Another positive aspect is that there is greater redundancy, flexibility and built in holiday and sickness cover, meaning you could experience greater business continuity with a job share. For example, job sharers can potentially cover seamlessly for each other when one is sick or on holiday.
Another perk is that there is an increased ability to ramp up hours without a detrimental impact on productivity. For example, workers experience a decrease in productivity of about 50 percent after working more than 40 hours a week, and if this is done on a sustained basis you could see exhaustion and increased sickness absence as a result. Job sharers give your organization the ability to ramp up to 50 or 60 hours a week to meet demand without the corresponding decline in productivity that you are likely to see with one full-time working equivalent.
So, although there are drawbacks, there are plenty of advantages associated with job sharing which shows that if implemented well, job sharing can work. But, in order for it work, it’s not something you should fall into; a job sharing program should be well planned and there are three areas to carefully consider.
1. Choose your job share model carefully. There are two main types of job share models. The first is the Twins Model (where they share all responsibilities on different days), and this provides continuous client coverage and is more suitable for client intensive/facing roles.
The other model is called the Islands Model, which is a job split where job responsibilities are divided up between each sharer. Since one job sharer can’t necessarily do the other’s role, there is reduced client coverage, which means that this may not work so well in client facing roles. However, each job sharer can become more specialized and more effective in their area. It can make it easier to hire as the skill requirements are likely to be less demanding than in the twin model.
2. Make sure that there is a detailed handover process, which means that at the beginning/end of each shift, the leaving person should document and pass over all issues to the incoming job sharer to ensure effective business continuity between each job sharer’s shift. This is a crucial element to ensure that job sharing works.
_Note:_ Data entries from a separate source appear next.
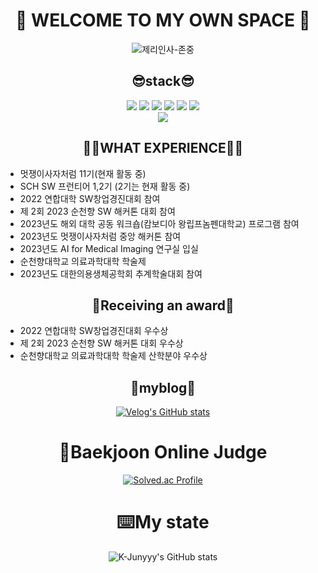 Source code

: 
<div align="center">
  
# 🎊 WELCOME TO MY OWN SPACE 🎊
![제리인사-존중](https://github.com/morningB/morningB/assets/114423035/d8f769c6-d3f3-471a-9c3d-c4731c0f8524)


<!--<img style="display:inline-block" width="50%" src="https://github.com/morningB/morningB/assets/114423035/82319382-2323-4cd3-9c40-b9c57cf5b79e.gif"/>-->


## 😎stack😎

<img src="https://img.shields.io/badge/HTML-E34F26?style=flat-square&logo=HTML5&logoColor=white"/>
<img src="https://img.shields.io/badge/CSS3-F68212?style=flat-square&logo=CSS3&logoColor=white"/>
<img src="https://img.shields.io/badge/Java-FF0000.svg?&style=flat&logo=Java&logoColor=white"/> 
<img src="https://img.shields.io/badge/python-3776AB?style=flat&logo=python&logoColor=white"/>
<img src="https://img.shields.io/badge/JavaScript-F7DF1E?style=flat-square&logo=JavaScript&logoColor=white"/>
<img src="https://img.shields.io/badge/React-61DAFB?style=flat-square&logo=React&logoColor=white"/><br>
<img src="https://img.shields.io/badge/C-A8B9CC?style=for-the-badge&logo=C&logoColor=white">


##  🤷‍♂️WHAT EXPERIENCE🤷‍♂️

<div align="left">
  <ul>
   <li>멋쟁이사자처럼 11기(현재 활동 중)</li>   
      <li>SCH SW 프런티어 1,2기 (2기는 현재 활동 중)</li>   
      <li>2022 연합대학 SW창업경진대회 참여</li>   
      <li>제 2회 2023 순천향 SW 해커톤 대회 참여</li>   
      <li>2023년도 해외 대학 공동 워크숍(캄보디아 왕립프놈펜대학교) 프로그램 참여</li>   
      <li>2023년도 멋쟁이사자처럼 중앙 해커톤 참여</li>   
      <li>2023년도 AI for Medical Imaging 연구실 입실</li>
     <li> 순천향대학교 의료과학대학 학술제</li>
    <li>2023년도 대한의용생체공학회 추계학술대회 참여</li>
  </ul>
</div>

## 🎉Receiving an award🎉

<div align="left">
  <ul>
   <li> 2022 연합대학 SW창업경진대회 우수상</li>   
   <li> 제 2회 2023 순천향 SW 해커톤 대회 우수상</li>
     <li> 순천향대학교 의료과학대학 학술제 산학분야 우수상</li>
  </ul>
</div>

## 🌃myblog🌃
[![Velog's GitHub stats](https://velog-readme-stats.vercel.app/api/badge?name=joowon)](https://velog.io/@yjw001205)

# 🚩Baekjoon Online Judge

[![Solved.ac Profile](http://mazassumnida.wtf/api/generate_badge?boj=yjw001205)](https://solved.ac/yjw001205)

# ⌨️My state

![K-Junyyy's GitHub stats](https://github-readme-stats.vercel.app/api?username=morningB&show_icons=true&theme=tokyonight)




<!--
<img src="https://img.shields.io/badge/C%20language-A8B9CC?style=for-the-badge&logo=C&logoColor=black">
                                          여기가 언어 / 색상 코드                    로고

**morningB/morningB** is a ✨ _special_ ✨ repository because its `README.md` (this file) appears on your GitHub profile.

Here are some ideas to get you started:

- 🔭 I’m currently working on ...
- 🌱 I’m currently learning ...
- 👯 I’m looking to collaborate on ...
- 🤔 I’m looking for help with ...
- 💬 Ask me about ...
- 📫 How to reach me: ...
- 😄 Pronouns: ...
- ⚡ Fun fact: ...
-->
</div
3. Make the job sharers responsible for continuity of service. It’s becoming clear that the most challenging job share roles are client facing roles, where a potential loss of continuity can create a relatively disjointed and discontinuous outward facing service for users and clients, which is inferior to that of a single continuous worker. So, make sure your job sharers are not just responsible for their own job, but are also responsible for providing a continuous, seamless client-centered service to their users.
So, as long as the right conditions are laid down, yes job shares can and do work. But in truth, the more client intensive the role is, the more challenging it will be to make it work.